Throughout, Bergman offers encouragement and optimism, even titling one section, “You Can Build a Family, No Matter What.” At the same time, she doesn’t shirk from describing the challenges people may encounter. She suggests ways of coping with them, such as finding an online or in-person support group, journaling and meeting with a mental health professional.
Bergman devotes a whole chapter to the ways of talking to the world and your child(ren) about their creation. Here she does not hold back her opinion, “I believe very strongly that you should tell your child the truth about how he or she came into the world. And the earlier you do this, the better.” As for the rest of the world, she says, “Your story belongs to you and your child, so you can share it or withhold it as you please. Just don’t withhold it from your child.”
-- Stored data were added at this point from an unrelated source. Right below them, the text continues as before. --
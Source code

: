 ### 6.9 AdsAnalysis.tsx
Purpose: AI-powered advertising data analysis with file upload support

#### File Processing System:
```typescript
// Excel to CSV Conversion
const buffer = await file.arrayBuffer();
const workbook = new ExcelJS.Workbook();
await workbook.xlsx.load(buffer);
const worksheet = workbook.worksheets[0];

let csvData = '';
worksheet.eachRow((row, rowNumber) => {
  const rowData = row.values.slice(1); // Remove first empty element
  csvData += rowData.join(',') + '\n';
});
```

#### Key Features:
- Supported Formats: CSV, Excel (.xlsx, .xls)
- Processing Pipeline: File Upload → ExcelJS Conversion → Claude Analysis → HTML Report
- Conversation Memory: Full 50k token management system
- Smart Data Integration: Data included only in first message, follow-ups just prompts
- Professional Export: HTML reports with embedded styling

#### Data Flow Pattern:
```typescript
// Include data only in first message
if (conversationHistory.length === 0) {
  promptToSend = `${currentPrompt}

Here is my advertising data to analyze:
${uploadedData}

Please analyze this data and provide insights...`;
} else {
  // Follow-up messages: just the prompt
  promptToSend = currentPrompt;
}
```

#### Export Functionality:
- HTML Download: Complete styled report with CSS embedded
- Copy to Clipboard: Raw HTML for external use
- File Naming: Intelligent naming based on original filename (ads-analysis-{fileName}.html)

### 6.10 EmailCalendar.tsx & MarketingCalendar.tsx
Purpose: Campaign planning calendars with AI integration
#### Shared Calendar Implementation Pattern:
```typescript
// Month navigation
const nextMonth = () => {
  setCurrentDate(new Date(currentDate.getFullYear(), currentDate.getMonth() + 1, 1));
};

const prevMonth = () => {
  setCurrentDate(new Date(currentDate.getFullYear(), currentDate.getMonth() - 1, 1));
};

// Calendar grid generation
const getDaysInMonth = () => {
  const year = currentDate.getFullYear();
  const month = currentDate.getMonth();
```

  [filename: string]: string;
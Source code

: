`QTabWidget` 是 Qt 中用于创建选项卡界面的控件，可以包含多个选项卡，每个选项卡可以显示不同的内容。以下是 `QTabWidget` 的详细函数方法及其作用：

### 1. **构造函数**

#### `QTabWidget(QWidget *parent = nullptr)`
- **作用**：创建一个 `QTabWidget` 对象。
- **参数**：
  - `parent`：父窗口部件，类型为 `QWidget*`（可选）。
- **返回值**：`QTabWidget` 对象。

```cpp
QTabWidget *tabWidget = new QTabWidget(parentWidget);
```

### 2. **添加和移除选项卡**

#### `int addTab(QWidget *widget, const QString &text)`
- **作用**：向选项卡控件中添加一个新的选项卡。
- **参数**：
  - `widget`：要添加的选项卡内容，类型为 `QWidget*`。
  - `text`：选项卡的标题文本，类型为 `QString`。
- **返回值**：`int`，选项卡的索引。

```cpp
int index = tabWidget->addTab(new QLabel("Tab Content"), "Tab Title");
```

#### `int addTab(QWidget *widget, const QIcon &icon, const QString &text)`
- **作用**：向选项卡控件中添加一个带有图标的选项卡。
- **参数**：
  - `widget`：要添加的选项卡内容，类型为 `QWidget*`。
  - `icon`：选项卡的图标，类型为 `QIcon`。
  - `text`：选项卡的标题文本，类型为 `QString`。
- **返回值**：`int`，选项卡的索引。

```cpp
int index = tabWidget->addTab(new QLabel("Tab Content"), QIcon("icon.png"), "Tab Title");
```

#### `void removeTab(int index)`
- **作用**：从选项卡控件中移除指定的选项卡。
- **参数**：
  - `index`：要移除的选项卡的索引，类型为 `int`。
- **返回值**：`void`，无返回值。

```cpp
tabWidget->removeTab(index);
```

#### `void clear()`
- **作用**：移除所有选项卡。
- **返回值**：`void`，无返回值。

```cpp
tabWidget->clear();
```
My one criticism is that the book could be more inclusive of transgender and nonbinary identities. Phrases like “eggs can be removed from the intended mother” or “the intended father’s sperm” could have been changed to “intended parent” and the sentences would still be understandable, while also being inclusive of transgender men who use IVF and transgender women who provide sperm.
Similarly, “A woman is considered pregnant when . . ..” could have been “A person is considered pregnant when . . ..” After I communicated with Bergman online about this, however, she told me she would update this language to be more inclusive if she ever has the chance. Let’s hope that means the book will have future editions; the rest of it is good enough to warrant a long life.
Prospective parents of all sexual orientations who by choice or necessity turn to ART should appreciate the information and reassurance Bergman offers. More importantly, they will appreciate her overarching premise that “Biology is not the determining factor in parenthood. It’s love that makes a family, not genetics.”
Dana Rudolph is the founder and publisher of Mombian (mombian.com), a GLAAD Media Award-winning blog and resource directory for LGBTQ parents.